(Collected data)
= = = = =
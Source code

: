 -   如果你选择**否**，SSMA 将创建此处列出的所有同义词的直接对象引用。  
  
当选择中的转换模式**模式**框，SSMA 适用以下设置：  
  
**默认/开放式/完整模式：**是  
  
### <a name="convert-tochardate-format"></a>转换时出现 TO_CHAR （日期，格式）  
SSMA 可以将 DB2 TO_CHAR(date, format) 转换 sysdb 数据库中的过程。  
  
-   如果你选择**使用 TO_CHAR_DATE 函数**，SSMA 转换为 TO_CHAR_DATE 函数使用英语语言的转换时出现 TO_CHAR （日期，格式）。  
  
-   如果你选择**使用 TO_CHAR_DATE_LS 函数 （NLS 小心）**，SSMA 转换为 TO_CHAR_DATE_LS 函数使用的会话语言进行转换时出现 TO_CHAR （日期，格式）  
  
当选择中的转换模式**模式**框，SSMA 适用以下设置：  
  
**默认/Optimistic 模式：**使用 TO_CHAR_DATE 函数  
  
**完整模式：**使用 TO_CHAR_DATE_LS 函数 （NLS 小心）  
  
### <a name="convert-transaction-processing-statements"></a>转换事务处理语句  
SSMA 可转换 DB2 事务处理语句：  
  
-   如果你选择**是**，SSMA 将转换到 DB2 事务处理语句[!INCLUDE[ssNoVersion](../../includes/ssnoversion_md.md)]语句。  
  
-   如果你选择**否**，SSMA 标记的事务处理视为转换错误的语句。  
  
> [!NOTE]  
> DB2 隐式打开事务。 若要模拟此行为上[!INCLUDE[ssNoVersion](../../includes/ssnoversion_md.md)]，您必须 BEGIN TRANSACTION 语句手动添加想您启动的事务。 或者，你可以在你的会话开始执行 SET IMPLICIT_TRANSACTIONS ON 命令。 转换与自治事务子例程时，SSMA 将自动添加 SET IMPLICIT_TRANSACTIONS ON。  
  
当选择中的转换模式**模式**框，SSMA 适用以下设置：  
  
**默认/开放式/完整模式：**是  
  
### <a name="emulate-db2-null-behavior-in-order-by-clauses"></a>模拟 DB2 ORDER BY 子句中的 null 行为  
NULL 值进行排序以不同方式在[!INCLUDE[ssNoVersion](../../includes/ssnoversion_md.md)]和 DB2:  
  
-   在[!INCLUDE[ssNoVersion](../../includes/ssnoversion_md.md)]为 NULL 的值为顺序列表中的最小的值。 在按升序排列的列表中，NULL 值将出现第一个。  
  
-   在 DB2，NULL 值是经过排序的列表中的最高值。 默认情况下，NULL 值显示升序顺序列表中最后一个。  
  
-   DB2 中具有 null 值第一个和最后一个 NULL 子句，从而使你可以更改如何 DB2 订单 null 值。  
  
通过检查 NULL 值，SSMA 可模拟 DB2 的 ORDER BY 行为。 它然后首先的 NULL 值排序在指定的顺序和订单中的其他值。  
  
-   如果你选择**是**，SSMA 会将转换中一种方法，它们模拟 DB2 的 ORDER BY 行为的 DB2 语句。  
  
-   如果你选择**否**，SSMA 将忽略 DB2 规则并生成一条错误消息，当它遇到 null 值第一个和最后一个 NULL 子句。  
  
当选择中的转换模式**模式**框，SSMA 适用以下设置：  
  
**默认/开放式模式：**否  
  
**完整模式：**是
= = = = =
Activity:
The answer must consist of every line from the entries that holds the string "format".

Response:
### <a name="convert-tochardate-format"></a>转换时出现 TO_CHAR （日期，格式）  
SSMA 可以将 DB2 TO_CHAR(date, format) 转换 sysdb 数据库中的过程。  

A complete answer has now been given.